* **WHAT THE TASK ASKS**
Take from the records below each line that holds "væggen".
______
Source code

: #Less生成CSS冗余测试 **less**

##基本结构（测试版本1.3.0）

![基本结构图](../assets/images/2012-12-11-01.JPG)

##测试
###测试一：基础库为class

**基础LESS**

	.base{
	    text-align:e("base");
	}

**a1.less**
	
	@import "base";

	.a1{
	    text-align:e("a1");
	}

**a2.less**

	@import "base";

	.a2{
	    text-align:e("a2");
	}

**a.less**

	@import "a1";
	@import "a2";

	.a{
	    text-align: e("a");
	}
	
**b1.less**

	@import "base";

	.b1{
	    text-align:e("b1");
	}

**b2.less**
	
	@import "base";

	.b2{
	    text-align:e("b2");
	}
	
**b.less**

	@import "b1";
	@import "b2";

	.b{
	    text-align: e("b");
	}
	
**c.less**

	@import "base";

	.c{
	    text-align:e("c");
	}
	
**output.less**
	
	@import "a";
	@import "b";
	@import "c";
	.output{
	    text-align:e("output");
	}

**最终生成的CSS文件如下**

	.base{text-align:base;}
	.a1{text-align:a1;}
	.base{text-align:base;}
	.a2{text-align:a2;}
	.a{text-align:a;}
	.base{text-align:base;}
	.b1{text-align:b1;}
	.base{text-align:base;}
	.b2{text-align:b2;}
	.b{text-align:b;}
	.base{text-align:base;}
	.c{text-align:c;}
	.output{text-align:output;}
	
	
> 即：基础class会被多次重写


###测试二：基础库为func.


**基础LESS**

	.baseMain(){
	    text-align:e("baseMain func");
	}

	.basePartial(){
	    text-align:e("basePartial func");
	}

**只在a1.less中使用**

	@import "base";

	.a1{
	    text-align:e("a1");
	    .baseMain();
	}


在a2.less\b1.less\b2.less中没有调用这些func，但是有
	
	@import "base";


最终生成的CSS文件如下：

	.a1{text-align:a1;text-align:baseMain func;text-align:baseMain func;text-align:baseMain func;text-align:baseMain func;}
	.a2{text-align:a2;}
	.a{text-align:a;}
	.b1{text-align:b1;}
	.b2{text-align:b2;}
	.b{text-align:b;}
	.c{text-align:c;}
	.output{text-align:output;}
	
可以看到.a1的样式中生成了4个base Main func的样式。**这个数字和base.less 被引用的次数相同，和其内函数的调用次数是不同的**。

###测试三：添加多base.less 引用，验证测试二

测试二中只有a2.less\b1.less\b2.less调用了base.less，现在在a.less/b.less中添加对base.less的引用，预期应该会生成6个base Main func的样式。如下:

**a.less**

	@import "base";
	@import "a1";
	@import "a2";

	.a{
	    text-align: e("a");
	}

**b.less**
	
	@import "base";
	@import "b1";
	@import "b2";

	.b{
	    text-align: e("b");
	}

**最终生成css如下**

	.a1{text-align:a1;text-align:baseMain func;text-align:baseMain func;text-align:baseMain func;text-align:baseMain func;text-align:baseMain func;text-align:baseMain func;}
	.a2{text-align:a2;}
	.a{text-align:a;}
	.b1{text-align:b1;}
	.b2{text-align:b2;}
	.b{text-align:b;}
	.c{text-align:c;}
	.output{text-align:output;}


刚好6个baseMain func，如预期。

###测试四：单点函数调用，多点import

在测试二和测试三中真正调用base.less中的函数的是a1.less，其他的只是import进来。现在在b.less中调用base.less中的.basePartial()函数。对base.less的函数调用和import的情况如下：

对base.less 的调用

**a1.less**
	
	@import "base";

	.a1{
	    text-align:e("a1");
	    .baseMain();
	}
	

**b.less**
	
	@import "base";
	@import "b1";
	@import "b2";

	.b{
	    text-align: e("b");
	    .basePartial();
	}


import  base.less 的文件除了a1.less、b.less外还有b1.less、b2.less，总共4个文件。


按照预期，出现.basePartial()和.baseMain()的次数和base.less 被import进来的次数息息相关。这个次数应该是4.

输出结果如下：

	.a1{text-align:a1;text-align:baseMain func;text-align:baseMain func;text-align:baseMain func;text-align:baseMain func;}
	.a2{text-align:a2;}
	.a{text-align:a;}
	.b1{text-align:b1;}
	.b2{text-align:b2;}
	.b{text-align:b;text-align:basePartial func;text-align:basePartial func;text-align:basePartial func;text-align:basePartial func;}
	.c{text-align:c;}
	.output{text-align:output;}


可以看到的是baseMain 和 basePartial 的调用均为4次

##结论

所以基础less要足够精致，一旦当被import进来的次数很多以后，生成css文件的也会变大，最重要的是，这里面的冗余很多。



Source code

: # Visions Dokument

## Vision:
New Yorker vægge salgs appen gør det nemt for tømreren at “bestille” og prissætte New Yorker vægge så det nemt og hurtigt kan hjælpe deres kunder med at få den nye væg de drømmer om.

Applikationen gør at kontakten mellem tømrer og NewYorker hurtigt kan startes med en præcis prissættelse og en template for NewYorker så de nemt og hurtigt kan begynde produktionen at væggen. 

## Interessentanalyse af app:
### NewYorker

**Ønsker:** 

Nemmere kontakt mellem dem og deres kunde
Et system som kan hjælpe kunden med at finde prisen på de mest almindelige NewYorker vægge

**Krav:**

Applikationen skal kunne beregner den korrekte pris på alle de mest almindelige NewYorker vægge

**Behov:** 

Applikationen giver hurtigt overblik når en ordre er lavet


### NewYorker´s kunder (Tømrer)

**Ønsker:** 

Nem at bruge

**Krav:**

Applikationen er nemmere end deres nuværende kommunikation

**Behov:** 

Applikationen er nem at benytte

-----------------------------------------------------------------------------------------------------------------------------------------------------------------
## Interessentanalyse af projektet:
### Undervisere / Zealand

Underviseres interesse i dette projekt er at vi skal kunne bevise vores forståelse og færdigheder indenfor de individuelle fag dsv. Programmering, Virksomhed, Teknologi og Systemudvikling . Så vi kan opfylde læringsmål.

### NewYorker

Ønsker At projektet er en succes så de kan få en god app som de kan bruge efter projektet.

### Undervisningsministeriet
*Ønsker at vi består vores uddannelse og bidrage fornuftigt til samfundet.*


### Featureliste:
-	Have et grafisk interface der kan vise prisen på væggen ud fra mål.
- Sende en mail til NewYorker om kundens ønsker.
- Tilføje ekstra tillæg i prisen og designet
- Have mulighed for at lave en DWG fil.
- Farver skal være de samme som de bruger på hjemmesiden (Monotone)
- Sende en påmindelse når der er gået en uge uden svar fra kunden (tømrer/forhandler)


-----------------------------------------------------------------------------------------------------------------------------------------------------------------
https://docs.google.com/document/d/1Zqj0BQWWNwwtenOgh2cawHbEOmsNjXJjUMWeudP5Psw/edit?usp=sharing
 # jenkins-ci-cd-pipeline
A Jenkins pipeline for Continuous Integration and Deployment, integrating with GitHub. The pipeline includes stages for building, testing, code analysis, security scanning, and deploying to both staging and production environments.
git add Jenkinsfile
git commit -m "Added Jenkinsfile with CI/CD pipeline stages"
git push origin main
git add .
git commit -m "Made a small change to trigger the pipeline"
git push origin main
______
* **EXERCISE RESPONSE**
Applikationen gør at kontakten mellem tømrer og NewYorker hurtigt kan startes med en præcis prissættelse og en template for NewYorker så de nemt og hurtigt kan begynde produktionen at væggen. 
-	Have et grafisk interface der kan vise prisen på væggen ud fra mål.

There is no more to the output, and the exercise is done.